AMENDMENT TO AMENDED AND RESTATED SELECTED DEALER AGREEMENT
EXHIBIT 5(c)
AMENDMENT TO AMENDED AND RESTATED SELECTED DEALER AGREEMENT
THIS AMENDMENT (this “Amendment”) by and between Xxxxxxx Lynch, Pierce, Xxxxxx & Xxxxx Incorporated (“Xxxxxxx Xxxxx”) and BlackRock Distributors, Inc. (“BDI”) is made to that certain Amended and Restated Selected Dealer Agreement dated December 1, 2000 by and between Xxxxxxx Xxxxx and BDI (the “Agreement”), and effective as of the close of business on September 29, 2006
WITNESSETH:
WHEREAS, Xxxxxxx Xxxxx & Co., Inc. (“ML & Co.”), BlackRock, Inc. (“Old BlackRock”), New BlackRock, Inc. (“BlackRock”) and a “BlackRock Merger Sub” entered into a Transaction Agreement and Plan of Merger, dated as of February 15, 2006, pursuant to which Old BlackRock would become a wholly owned Subsidiary of BlackRock and Xxxxxxx Xxxxx would sell to BlackRock certain asset management businesses currently operated as Xxxxxxx Xxxxx Investment Managers (“MLIM”) in exchange for shares of common stock and preferred stock of BlackRock (collectively, the “Transaction”);
WHEREAS, in connection with the Transaction, BlackRock and ML&Co. (the “GDA Parties”) intend to enter in a Global Distribution Agreement that provides for economic terms between GDA Parties to remain the same as those in effect on the date of the Transaction Agreement with respect to each Covered Product (as defined in the Transaction Agreement) and that the economic terms between the GDA Parties with respect to each other Covered Product in effect on the date of the GDA shall remain the same as those in effect on the date of the GDA;
WHEREAS, the GDA provides that the GDA Parties will cause their respective controlled affiliates to enter into as of the date of the closing of the Transaction appropriate agreements to implement the terms of the GDA, and accordingly, Xxxxxxx Xxxxx and BlackRock Advisors, LLC intend to enter into a Platform Infrastructure, Marketing Services and Support Agreement to evidence arrangements with respect to certain services provided by Xxxxxxx Xxxxx that are in part covered by Schedule D of the Agreement; and
WHEREAS, the parties hereto desire to amend the Agreement so as to avoid any confusion as the fees applicable for the services provided by Xxxxxxx Xxxxx;
NOW, THEREFORE, in consideration of the forgoing premises and mutual covenants, agreements and promises contained in this Amendment, the parties hereto, intending to be legally bound, agree as follows:
1. Amendment to the Agreement.
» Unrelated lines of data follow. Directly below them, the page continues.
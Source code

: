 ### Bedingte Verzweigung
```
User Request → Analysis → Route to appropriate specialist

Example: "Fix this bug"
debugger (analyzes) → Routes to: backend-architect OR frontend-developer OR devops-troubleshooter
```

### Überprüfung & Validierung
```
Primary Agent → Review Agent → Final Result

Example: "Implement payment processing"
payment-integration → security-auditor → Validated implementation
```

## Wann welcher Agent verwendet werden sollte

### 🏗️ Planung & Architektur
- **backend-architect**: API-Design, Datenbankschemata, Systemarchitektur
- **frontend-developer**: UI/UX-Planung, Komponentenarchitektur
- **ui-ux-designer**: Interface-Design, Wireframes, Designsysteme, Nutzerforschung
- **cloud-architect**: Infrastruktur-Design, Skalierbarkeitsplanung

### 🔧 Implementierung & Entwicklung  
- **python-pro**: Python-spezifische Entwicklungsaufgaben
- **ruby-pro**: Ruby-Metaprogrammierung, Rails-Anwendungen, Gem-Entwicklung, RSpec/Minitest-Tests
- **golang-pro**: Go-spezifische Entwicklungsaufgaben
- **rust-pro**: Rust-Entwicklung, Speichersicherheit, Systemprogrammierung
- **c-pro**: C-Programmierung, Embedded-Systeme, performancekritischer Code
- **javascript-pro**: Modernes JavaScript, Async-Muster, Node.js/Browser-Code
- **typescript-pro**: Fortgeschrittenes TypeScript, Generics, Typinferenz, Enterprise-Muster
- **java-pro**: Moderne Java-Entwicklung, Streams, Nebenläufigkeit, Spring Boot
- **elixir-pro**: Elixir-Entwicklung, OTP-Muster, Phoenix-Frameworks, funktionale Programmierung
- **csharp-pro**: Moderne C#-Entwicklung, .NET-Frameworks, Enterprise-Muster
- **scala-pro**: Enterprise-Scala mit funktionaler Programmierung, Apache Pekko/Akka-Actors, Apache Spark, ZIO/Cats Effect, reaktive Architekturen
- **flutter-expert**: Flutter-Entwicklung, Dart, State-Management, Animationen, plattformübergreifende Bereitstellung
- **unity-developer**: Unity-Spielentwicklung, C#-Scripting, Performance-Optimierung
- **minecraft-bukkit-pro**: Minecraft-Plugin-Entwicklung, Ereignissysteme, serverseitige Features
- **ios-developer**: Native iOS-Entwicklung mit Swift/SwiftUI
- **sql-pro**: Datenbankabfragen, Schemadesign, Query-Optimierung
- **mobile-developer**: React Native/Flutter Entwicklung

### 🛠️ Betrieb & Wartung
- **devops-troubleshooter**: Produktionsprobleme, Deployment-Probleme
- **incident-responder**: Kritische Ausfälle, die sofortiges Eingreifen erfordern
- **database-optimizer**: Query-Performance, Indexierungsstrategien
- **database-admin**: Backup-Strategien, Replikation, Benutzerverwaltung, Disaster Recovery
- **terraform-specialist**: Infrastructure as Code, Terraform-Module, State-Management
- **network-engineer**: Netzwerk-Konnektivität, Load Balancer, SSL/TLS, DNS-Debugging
The Agreement is hereby amended to remove Schedule D thereto.
2. Governing Law. This Amendment shall be governed by the laws of the State of New York, without giving effect to conflict of law provisions.
3. Counterparts. This Amendment may be executed in counterparts, each of which shall be an original but all of which together shall constitute one and the same instrument.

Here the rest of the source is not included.